例えば、PTSDは交通事故後に発症する可能性があります。以下は、PTSDの主な症状の一部です。
事故のフラッシュバックや悪夢、過度の警戒心や驚きやすさ、うつ病や不安などがよくあります。

また、交通事故が原因でうつ病を発症することもあります。以下は、うつ病の主な症状です。元気が出ない、落ち込んでいる、食欲不振、睡眠障害などです。

これらの精神障害は、日常生活に大きな影響を及ぼし、治療を必要とします。
しかし後遺障害の等級に該当しない限りは、法的な後遺障害としては損害賠償請求の対象となることが法律的に難しい現実もあります。

専門家による診断の重要性

交通事故による精神障害の存在を証明するためには、専門家による診断が不可欠です。
主治医など医師や臨床心理士などの専門家が症状について評価を行い、精神疾患の診断基準に当てはまるかを確認します。
これにより、後遺障害などの前提として、事故後に新たに発症した精神疾患の存在が明確になります。

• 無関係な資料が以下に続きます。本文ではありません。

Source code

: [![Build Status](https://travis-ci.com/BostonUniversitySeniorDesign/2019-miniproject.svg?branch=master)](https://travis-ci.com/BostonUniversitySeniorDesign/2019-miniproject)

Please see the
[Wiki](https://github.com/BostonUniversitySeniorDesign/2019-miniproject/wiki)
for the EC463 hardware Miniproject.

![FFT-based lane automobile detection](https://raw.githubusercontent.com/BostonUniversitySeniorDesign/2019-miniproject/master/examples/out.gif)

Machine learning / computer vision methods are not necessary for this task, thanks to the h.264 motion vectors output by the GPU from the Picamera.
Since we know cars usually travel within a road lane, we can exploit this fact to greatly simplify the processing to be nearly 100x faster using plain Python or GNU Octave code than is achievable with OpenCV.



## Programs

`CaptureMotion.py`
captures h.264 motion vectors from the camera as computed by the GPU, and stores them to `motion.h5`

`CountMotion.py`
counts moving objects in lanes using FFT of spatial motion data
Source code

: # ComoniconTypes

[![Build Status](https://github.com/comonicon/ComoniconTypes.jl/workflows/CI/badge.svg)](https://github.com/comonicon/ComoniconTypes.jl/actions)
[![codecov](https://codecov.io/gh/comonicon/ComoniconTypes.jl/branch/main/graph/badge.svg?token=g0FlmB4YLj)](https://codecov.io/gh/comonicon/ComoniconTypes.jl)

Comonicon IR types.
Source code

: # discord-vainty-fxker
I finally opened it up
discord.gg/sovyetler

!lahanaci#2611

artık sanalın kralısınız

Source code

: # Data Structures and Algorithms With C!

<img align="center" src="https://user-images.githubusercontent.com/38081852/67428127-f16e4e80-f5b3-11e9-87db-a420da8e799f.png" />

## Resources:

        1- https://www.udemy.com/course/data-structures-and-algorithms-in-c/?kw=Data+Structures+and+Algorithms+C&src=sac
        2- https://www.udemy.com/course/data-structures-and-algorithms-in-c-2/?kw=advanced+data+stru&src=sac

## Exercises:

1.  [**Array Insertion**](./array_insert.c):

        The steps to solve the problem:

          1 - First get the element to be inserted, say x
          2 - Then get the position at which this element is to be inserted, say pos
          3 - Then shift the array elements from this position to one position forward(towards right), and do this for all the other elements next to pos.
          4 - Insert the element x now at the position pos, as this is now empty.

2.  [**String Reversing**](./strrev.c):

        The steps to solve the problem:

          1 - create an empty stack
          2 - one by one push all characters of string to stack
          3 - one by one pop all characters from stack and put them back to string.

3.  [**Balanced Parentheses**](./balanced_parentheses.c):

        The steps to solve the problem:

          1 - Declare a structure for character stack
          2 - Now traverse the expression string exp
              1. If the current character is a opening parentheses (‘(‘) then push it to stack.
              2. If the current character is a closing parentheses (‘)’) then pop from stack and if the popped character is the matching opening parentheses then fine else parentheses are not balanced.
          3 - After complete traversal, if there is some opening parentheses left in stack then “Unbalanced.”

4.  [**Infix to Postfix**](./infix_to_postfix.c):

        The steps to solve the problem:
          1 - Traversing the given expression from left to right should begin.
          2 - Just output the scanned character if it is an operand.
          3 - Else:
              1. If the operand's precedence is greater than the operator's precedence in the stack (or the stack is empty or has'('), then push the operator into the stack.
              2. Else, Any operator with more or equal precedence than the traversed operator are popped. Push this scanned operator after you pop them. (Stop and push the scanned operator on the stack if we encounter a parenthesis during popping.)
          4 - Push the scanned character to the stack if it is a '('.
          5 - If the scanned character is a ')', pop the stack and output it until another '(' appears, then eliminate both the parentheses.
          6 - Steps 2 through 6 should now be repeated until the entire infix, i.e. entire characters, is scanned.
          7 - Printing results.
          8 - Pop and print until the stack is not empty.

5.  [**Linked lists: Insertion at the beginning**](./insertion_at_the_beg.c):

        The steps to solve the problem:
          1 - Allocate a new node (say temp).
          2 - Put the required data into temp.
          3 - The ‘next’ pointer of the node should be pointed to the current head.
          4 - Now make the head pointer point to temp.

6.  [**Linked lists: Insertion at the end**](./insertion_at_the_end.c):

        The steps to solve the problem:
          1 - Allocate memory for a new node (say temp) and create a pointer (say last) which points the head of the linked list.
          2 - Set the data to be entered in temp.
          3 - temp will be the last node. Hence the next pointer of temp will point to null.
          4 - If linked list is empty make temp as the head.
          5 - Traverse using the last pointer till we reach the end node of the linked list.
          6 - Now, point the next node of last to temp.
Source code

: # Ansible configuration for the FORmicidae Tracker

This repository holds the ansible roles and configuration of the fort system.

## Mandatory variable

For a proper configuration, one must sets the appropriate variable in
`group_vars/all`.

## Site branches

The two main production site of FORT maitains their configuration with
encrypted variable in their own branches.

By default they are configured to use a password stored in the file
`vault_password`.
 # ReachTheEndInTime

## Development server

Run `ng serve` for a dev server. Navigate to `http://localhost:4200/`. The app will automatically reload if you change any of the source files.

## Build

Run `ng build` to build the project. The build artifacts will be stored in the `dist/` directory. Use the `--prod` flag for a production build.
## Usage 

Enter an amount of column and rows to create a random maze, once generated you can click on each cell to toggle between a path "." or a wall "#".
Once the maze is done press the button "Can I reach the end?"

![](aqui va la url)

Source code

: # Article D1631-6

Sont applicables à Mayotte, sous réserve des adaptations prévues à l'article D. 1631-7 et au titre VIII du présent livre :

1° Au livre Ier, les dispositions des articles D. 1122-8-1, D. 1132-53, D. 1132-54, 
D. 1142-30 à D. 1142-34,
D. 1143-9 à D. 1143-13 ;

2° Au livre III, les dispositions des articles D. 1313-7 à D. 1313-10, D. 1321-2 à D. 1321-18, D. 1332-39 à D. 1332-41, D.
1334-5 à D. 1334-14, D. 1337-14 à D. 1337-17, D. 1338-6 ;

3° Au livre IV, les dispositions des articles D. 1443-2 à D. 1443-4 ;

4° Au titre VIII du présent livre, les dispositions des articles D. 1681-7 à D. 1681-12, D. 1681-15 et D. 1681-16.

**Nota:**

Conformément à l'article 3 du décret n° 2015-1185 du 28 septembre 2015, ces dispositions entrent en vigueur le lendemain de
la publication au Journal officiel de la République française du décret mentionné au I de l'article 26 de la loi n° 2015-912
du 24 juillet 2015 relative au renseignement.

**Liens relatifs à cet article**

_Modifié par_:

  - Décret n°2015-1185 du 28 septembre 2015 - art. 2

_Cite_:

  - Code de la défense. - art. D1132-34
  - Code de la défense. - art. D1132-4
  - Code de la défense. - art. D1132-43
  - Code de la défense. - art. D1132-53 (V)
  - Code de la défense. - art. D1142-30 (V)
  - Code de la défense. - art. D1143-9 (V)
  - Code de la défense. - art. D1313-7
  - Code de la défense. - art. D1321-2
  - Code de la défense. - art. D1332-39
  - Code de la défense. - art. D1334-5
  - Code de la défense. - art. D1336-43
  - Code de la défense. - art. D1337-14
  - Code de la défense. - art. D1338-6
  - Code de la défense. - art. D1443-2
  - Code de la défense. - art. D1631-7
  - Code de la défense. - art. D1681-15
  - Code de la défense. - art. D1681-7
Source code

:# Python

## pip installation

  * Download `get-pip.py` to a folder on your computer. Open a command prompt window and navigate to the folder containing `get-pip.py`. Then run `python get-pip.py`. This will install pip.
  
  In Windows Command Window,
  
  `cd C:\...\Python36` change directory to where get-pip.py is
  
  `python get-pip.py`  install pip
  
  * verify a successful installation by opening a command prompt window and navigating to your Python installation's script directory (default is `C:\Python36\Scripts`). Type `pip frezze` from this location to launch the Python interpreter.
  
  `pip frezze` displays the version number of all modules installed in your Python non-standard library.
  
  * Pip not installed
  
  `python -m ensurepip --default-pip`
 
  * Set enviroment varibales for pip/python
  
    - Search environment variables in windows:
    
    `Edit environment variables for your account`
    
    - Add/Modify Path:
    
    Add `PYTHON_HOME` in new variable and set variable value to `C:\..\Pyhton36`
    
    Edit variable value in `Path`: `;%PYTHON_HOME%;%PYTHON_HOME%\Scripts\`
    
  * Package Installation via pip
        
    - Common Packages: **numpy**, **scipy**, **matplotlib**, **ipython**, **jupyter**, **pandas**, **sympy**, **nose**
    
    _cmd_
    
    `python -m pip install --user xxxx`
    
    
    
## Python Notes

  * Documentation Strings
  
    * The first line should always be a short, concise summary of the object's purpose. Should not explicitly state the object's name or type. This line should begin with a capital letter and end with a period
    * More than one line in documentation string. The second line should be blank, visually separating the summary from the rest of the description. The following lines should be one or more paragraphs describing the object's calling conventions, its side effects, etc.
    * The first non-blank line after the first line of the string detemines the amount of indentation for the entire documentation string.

また、専門家による診断は、精神障害による日常生活への影響や治療に必要な費用など、具体的な損害の規模を証明するためにも必要となります。
しかしやはり最も大事なのは、法的な後遺障害として等級をとることです。

ここは医師の専門領域ではありません。交通事故に強い弁護士に相談し、後遺障害の獲得について相談する必要があります。後遺障害診断書を医師に書いてもらうタイミングなどの相談もできます。